During this period from 16th to the half of 18th century, economic thinking developed from simple applications of ideas about individuals, households and producers to a more complicated view of the economy as a system with laws and interrelationships of its own. Mercantilism. Mercantilism is the name given to the economic literature and practice in Europe of the period between 1500 and 1750. Although mercantilist literature was produced in all the developing economies of Western Europe (and I should add some Eastern European, for example in Poland, economies too), the most significant contributions were made by the English and the French.

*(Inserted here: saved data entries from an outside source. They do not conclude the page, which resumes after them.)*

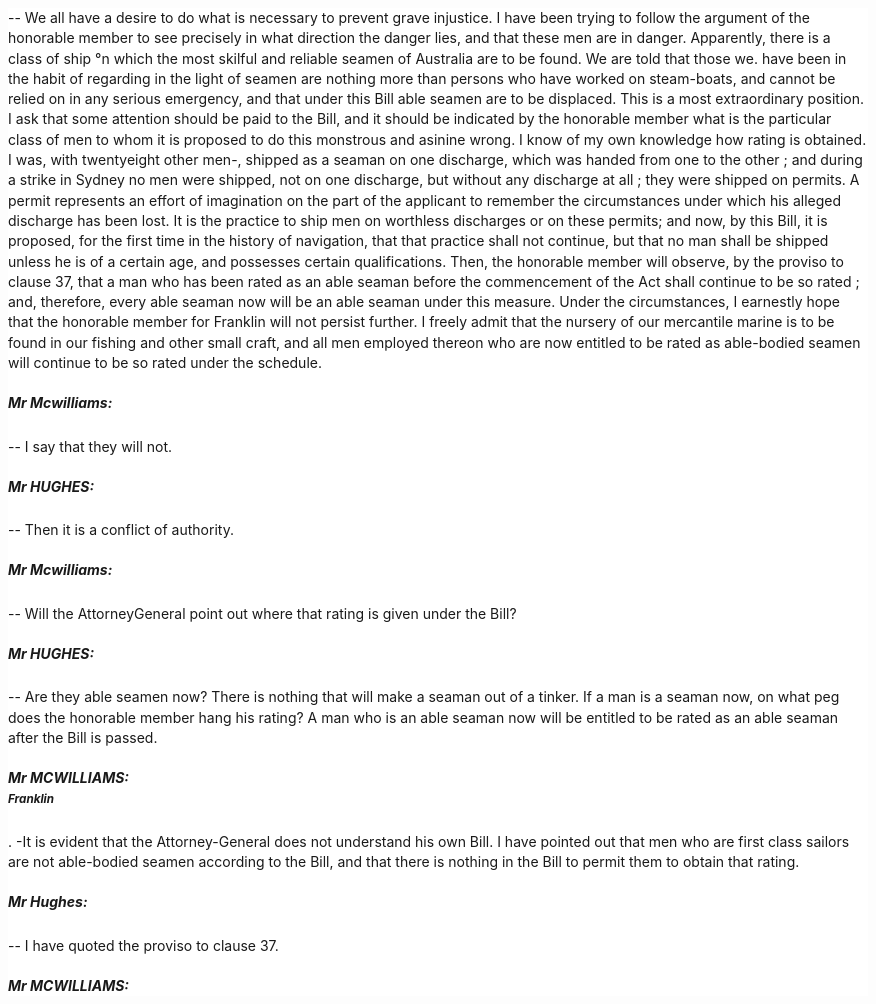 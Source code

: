 -- We all have a desire to do what is necessary to prevent grave injustice. I have been trying to follow the argument of the honorable member to see precisely in what direction the danger lies, and that these men are in danger. Apparently, there is a class of ship °n which the most skilful and reliable seamen of Australia are to be found. We are told that those we. have been in the habit of regarding in the light of seamen are nothing more than persons who have worked on steam-boats, and cannot be relied on in any serious emergency, and that under this Bill able seamen are to be displaced. This is a most extraordinary position. I ask that some attention should be paid to the Bill, and it should be indicated by the honorable member what is the particular class of men to whom it is proposed to do this monstrous and asinine wrong. I know of my own knowledge how rating is obtained. I was, with twentyeight other men-, shipped as a seaman on one discharge, which was handed from one to the other ; and during a strike in Sydney no men were shipped, not on one discharge, but without any discharge at all ; they were shipped on permits. A permit represents an effort of imagination on the part of the applicant to remember the circumstances under which his alleged discharge has been lost. It is the practice to ship men on worthless discharges or on these permits; and now, by this Bill, it is proposed, for the first time in the history of navigation, that that practice shall not continue, but that no man shall be shipped unless he is of a certain age, and possesses certain qualifications. Then, the honorable member will observe, by the proviso to clause 37, that a man who has been rated as an able seaman before the commencement of the Act shall continue to be so rated ; and, therefore, every able seaman now will be an able seaman under this measure. Under the circumstances, I earnestly hope that the honorable member for Franklin will not persist further. I freely admit that the nursery of our mercantile marine is to be found in our fishing and other small craft, and all men employed thereon who are now entitled to be rated as able-bodied seamen will continue to be so rated under the schedule. 

##### Mr Mcwilliams:

--  I say that they will not. 

##### Mr HUGHES:

-- Then it is a conflict of authority. 

##### Mr Mcwilliams:

--  Will the AttorneyGeneral point out where that rating is given under the Bill? 

##### Mr HUGHES:

-- Are they able seamen now? There is nothing that will make a seaman out of a tinker. If a man is a seaman now, on what peg does the honorable member hang his rating? A man who is an able seaman now will be entitled to be rated as an able seaman after the Bill is passed. 

##### Mr MCWILLIAMS:<br><small class="text-muted">Franklin</small>

. -It is evident that the Attorney-General does not understand his own Bill. I have pointed out that men who are first class sailors are not able-bodied seamen according to the Bill, and that there is nothing in the Bill to permit them to obtain that rating. 

##### Mr Hughes:

--  I have quoted the proviso to clause 37. 

##### Mr MCWILLIAMS:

Whereas the economic literature of scholasticism was written by medieval churchmen, the economic theory of mercantilism was the work of secular people, mostly merchant businessmen, who were privately engaged in selling and buying goods. The literature they produced focused on questions of economic policy and was usually related to a particular interest the merchant and writer (in one person) was trying to promote. For this reason, there was often considerable skepticism regarding the analytical merits of particular arguments and the validity of their conclusions.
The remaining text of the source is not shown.